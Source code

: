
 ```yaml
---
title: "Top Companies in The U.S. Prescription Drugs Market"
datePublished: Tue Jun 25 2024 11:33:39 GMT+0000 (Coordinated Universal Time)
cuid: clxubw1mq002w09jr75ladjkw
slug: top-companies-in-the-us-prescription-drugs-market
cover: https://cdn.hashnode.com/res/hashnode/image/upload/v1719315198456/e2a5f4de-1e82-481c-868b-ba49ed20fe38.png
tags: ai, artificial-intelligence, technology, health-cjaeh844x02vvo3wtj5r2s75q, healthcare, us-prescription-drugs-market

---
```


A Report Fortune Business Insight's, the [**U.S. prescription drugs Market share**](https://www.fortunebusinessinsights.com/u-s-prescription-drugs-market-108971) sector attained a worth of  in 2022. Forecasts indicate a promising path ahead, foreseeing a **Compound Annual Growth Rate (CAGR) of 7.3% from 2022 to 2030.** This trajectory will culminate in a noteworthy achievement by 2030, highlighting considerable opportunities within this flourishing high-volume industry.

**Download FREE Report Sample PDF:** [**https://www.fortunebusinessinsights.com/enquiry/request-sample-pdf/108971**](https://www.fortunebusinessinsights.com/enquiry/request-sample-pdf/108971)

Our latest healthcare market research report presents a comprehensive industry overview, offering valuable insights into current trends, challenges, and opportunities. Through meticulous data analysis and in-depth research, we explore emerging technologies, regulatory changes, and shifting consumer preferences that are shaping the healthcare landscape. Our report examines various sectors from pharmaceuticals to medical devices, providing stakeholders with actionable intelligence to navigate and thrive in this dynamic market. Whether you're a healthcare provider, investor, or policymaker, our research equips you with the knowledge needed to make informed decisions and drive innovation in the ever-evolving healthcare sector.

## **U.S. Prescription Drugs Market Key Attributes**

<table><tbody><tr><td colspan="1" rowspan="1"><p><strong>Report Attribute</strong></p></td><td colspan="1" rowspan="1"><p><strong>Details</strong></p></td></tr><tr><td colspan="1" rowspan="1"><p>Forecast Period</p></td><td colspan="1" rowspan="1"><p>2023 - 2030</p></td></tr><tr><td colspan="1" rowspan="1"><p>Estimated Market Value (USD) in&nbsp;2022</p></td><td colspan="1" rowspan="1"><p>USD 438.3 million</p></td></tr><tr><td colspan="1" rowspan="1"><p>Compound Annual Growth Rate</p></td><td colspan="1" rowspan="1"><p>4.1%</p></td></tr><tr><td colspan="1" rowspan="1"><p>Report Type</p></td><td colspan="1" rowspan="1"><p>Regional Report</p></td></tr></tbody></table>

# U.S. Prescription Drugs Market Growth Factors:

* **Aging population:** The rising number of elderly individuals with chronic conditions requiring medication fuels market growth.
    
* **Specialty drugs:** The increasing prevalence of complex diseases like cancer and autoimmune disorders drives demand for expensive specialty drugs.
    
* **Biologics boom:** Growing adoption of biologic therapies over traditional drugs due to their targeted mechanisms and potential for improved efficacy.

**Problem requirements:**
Go through the entries and count the lines where the word "Compound" appears; give only the count.

**Answer to the exercise:**
2